In the face of botched executions, a shortage of lethal injection drugs and decades-long appeal times (Nebraska hasn't executed someone on death row in 20 years), lawmakers like state Sen. Colby Coash say keeping people on death row is a classic case of big, ineffective government.

"Its something that's been on the books. It's not being implemented. It is costing our state money," Coash told Robin Young of Here & Now. "So we're approaching this from a good-government perspective and saying, 'Look, this is a program that's not working. We should just get rid of it.'"

Coash and other lawmakers in the unicameral legislature have apparently rallied enough support to avoid a veto by Republican Gov. Pete Ricketts, who supports the death penalty. Ricketts just ordered a batch of drugs from India to carry out executions, announcing it in dramatic fashion last week, according to Paul Hammel, Lincoln bureau chief of the Omaha World-Herald.

While the legislature is nonpartisan, Coash said he was counting on support from members of the the Christian conservative wing of their party to vote their conscience to override the veto and abolish the death penalty.

"We're a very pro-life state," Coash said. "I consider myself pro-life, and I've always struggled with taking the life from anybody."

And outside of Nebraska, some conservatives are making a third political argument for abolishing the death penalty: It's too lenient of a punishment.

Montana state Rep. David Moore (R) championed a bill to a replace it with life in prison without parole.

“To me, personally, I couldn't imagine a worse fate than being locked up in prison for the rest of my life,” he said, according to the Huffington Post and Montana Television Network.

His proposal was defeated this year on  a 50-50 vote.

And larger public opinion in America is indeed moving away from the death penalty.  A Washington Post-ABC News poll in June 2014 found 60 percent of Americans favor the death penalty for people convicted of murder.

But conservatives pushing to abolish it could have a tough sell among their own. That same poll found about eight in 10 Republicans -- 79 percent -- favor the death penalty for people convicted of murder.

Republicans do seem increasingly amenable to a larger conversation on criminal justice reform, an issue traditionally owned by Democrats. Alabama's Republican governor is calling for a $541 million tax package in part to offset overstuffed prisons, for instance. States like South Carolina and Georgia have also passed their own justice reform packages changing who gets sent to prison and for how long.

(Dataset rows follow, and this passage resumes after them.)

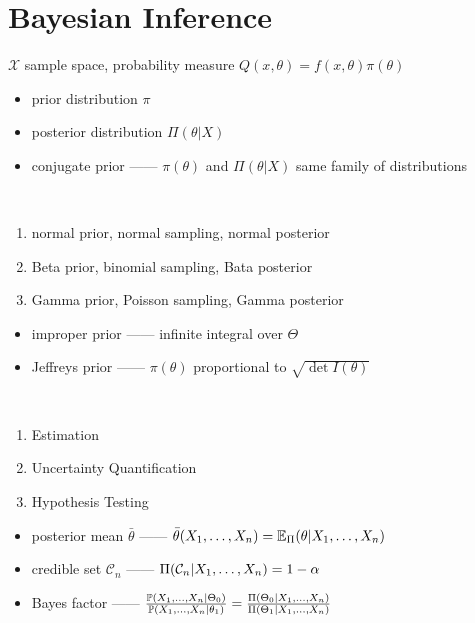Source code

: \section{Bayesian Inference}\label{sec:bayesian-inference}

\begin{setting}
    $\mathcal{X}$ sample space, probability measure $Q(x, \theta) = f(x, \theta)\pi(\theta)$
\end{setting}

\begin{itemize}
    \item prior distribution $\pi$
    \item posterior distribution $\Pi(\theta|X)$
    \item conjugate prior ------ $\pi(\theta)$ and $\Pi(\theta|X)$ same family of distributions
\end{itemize}

\begin{example}\,
\begin{enumerate}
    \item normal prior, normal sampling, normal posterior
    \item Beta prior, binomial sampling, Bata posterior
    \item Gamma prior, Poisson sampling, Gamma posterior
\end{enumerate}
\end{example}

\begin{itemize}
    \item improper prior ------ infinite integral over $\Theta$
    \item Jeffreys prior ------ $\pi(\theta)$ proportional to $\sqrt{\det I(\theta)}$
\end{itemize}

\begin{goal}\,
    \begin{enumerate}
        \item Estimation
        \item Uncertainty Quantification
        \item Hypothesis Testing
    \end{enumerate}
\end{goal}

\begin{itemize}
    \item posterior mean $\bar \theta$ ------ $\bar \theta(\ddd{X}) = \Ex_\Pi(\theta |\ddd{X})$
    \item credible set $\mathcal{C}_n$ ------ $\Pi(\mathcal{C}_n|\ddd{X}) = 1 - \alpha$
    \item Bayes factor ------ $\frac{\Pb(\ddd{X}|\Theta_0)}{\Pb(\ddd{X}|\theta_1)} = \frac{\Pi(\Theta_0|\ddd{X})}{\Pi(\Theta_1|\ddd{X})}$
\end{itemize}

"When states in the Deep South, which have long had some of the country’s harshest penal systems, make significant sentencing and prison reforms, you know something has changed," The New York Times' editorial board wrote Monday.

But it's not clear yet if, in voting to abolish the death penalty, Nebraska Republicans are the start of a trend or just an anomaly.

Thirty-two states still have the death penalty on the books, though many are putting a moratorium on it while a divided Supreme Court considers whether certain drugs used in a gruesome, botched Oklahoma lethal injection last year represent cruel and unusual punishment. Nebraska could become the 19th state, including the District of Columbia, to abolish it.


A year ago, The Fix's Jamie Fuller pointed out that residents in the Texas town where all of the state's executions take place called death row "business as usual."

The number of states still carrying out the death penalty may be shrinking, and many Americans are questioning the morality — and the expense — of the system. In the places where the death penalty is "business as usual," the politics are far more complex and entrenched.

So, can conservatives opposed to the death penalty bring more people to their side? Nebraska is certainly a notable shift in the winds. But it's not clear whether other states will follow suit.